Per il Tribunale di Firenze, contrario al cumulo, il legislatore avrebbe inteso mantenere una distinzione tra procedimento giudiziale e procedimento consensuale, prevedendo il cumulo solo per il primo.

Secondo il giudice fiorentino, quindi, in base al noto brocardo ubi lex voluit dixit, non sarebbe stata consentita l’estensione analogica della novità normativa del cumulo di domande al procedimento consensuale.

I Tribunali a favore del cumulo, fra cui quello di Milano, facevano leva invece sulla lettera dell’art. 473 bis. 51 c.p.c., ed in particolare sul richiamo al plurale ai “procedimenti”, che avrebbe lasciato intendere l’intenzione del legislatore di ammettere anche nel procedimento consensuale e non solo in quello contenzioso, il cumulo delle domande di separazione e divorzio.

Rilevando il contrasto di orientamenti, le posizioni divergenti dei Tribunali di merito e l’importanza della questione sul tavolo, il Tribunale di Treviso con l’ordinanza del 1 giugno scorso aveva chiesto l’intervento della Suprema Corte di cassazione, attraverso un rinvio pregiudiziale.

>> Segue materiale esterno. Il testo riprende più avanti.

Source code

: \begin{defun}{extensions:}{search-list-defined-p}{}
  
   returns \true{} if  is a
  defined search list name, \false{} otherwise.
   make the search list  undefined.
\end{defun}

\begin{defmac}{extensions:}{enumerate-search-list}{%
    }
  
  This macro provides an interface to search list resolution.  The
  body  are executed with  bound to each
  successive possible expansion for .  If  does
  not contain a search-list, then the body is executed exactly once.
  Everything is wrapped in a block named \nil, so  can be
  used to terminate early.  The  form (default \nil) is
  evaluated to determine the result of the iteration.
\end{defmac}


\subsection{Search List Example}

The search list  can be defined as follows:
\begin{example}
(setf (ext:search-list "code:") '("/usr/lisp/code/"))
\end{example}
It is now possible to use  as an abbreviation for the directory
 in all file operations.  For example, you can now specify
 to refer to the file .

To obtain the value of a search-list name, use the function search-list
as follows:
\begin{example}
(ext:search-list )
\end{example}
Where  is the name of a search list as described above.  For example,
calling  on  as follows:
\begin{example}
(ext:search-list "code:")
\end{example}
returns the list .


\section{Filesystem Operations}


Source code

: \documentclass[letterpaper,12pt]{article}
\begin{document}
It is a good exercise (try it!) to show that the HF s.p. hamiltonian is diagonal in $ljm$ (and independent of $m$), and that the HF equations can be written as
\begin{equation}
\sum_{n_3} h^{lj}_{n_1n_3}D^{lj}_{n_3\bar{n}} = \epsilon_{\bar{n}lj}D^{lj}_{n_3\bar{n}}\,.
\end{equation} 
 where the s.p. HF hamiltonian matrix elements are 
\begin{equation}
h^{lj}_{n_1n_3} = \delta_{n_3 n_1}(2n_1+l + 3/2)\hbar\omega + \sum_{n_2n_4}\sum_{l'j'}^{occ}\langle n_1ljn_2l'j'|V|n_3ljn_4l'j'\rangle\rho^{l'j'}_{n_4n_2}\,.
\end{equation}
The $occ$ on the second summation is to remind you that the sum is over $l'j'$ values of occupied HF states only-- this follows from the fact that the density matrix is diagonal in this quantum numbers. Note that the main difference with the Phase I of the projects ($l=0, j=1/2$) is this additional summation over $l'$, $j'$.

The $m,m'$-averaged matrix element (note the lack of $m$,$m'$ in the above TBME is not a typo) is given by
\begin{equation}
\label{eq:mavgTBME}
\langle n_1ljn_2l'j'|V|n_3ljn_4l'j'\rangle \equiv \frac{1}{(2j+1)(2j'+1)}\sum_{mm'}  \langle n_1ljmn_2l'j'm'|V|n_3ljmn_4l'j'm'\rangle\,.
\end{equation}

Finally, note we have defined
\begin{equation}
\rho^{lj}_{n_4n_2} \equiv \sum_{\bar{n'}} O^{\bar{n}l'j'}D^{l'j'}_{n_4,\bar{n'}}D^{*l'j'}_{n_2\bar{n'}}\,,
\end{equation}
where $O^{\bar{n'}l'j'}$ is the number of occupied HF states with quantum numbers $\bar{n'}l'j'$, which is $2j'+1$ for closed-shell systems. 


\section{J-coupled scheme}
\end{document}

A breve distanza dall’ordinanza trevigiana, la Prima sezione della Corte di Cassazione, con la citata sentenza n. 28727 ha posto fine alla difformità di pronunce di merito, dando un univoco criterio di interpretazione dell’art. 473 bis. 49 c.p.c.

Secondo il Supremo Collegio: “in tema di crisi familiare, nell’ambito del procedimento di cui all’art. 473 bis 51 c.p.c. è ammissibile il ricorso dei coniugi proposto con domanda congiunta e cumulata di separazione e di scioglimento o cessazione degli effetti civili del matrimonio”.